§ Work task
If a line in the entries below includes the string "tabmassendurchsatz", copy it out.

§ Provided records
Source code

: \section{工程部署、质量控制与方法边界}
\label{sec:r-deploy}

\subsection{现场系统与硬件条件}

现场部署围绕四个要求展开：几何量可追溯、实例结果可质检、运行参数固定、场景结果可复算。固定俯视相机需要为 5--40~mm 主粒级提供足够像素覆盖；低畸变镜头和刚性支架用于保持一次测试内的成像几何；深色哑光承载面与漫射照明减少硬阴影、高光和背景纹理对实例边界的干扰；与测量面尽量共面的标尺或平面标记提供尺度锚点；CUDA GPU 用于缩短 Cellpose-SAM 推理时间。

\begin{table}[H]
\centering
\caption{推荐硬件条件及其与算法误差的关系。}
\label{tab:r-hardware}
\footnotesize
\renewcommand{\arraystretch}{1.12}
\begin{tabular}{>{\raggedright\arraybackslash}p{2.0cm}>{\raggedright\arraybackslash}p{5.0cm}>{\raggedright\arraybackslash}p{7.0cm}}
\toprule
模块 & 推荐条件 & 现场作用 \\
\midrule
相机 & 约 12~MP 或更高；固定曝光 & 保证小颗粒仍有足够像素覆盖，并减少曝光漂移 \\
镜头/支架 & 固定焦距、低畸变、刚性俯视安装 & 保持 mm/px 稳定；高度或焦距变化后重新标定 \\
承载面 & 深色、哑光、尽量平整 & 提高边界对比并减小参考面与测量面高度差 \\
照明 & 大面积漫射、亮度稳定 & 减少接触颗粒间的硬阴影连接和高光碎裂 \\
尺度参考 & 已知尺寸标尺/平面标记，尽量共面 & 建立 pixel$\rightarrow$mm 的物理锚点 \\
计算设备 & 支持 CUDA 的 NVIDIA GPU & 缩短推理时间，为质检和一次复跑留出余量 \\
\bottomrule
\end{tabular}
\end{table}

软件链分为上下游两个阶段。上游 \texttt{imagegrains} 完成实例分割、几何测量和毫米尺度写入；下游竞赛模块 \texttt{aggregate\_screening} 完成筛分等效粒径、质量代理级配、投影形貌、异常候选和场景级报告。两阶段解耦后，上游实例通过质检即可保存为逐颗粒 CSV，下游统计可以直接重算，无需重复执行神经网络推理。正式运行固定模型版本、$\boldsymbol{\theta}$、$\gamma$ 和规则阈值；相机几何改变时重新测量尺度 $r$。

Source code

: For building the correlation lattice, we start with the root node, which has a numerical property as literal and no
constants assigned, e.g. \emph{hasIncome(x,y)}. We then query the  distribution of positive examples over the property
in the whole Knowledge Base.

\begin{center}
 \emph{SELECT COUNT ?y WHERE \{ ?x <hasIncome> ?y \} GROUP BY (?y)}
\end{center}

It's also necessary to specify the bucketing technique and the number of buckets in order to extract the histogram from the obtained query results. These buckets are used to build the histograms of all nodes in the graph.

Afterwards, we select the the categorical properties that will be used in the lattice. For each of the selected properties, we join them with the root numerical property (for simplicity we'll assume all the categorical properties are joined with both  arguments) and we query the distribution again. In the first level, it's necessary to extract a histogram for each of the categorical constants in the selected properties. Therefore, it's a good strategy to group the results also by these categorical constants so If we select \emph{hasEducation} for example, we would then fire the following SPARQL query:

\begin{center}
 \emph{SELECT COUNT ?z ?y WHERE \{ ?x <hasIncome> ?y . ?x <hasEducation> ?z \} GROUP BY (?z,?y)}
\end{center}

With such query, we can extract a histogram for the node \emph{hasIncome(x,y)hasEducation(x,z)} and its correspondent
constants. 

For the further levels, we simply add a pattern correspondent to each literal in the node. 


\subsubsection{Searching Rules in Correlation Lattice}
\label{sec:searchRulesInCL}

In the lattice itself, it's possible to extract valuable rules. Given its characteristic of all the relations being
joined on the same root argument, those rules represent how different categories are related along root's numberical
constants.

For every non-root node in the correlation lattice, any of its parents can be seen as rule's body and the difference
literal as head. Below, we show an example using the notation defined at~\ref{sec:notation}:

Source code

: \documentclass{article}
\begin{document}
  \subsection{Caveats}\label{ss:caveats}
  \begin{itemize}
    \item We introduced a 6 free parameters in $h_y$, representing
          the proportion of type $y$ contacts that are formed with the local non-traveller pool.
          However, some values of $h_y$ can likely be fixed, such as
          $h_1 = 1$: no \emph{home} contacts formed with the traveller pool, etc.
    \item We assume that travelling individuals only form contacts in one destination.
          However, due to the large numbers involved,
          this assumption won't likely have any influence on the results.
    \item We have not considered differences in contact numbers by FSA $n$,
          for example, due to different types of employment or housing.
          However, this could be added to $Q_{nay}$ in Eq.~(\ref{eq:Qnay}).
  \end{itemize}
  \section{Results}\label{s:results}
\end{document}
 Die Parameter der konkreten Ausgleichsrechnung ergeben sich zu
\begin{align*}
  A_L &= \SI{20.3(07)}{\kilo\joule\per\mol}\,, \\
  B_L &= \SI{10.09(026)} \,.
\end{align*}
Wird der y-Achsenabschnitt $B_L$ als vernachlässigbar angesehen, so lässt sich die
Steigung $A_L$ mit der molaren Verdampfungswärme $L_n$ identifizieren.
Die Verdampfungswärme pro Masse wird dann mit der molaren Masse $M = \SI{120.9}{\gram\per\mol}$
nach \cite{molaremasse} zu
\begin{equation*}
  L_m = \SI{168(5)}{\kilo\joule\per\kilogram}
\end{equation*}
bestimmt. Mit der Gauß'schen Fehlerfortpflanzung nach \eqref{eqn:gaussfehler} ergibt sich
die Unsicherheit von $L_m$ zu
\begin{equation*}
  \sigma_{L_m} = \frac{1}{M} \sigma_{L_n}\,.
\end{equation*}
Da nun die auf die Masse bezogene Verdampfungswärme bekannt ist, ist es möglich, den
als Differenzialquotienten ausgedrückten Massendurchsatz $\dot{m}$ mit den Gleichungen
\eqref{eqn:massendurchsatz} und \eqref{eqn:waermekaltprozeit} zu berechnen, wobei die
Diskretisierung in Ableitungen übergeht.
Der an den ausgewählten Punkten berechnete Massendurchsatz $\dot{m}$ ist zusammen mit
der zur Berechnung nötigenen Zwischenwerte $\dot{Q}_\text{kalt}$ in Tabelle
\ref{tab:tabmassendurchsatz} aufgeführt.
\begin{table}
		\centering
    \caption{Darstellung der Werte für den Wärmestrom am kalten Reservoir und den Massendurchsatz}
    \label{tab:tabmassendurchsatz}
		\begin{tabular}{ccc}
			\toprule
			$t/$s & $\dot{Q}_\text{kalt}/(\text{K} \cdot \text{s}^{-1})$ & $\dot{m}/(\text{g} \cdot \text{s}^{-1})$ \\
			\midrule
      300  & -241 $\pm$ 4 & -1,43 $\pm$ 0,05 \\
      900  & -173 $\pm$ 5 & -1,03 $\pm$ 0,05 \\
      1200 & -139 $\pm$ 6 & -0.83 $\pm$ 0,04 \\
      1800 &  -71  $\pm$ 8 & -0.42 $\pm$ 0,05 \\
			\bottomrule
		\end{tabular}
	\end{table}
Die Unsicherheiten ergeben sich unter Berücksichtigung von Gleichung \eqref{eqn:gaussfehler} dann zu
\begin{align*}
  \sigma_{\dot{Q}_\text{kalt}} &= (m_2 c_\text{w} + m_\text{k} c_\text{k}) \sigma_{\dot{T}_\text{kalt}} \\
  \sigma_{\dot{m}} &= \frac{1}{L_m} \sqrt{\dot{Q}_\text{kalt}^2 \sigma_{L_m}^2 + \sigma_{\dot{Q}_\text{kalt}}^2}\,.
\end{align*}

§ Response area
\ref{tab:tabmassendurchsatz} aufgeführt.
    \label{tab:tabmassendurchsatz}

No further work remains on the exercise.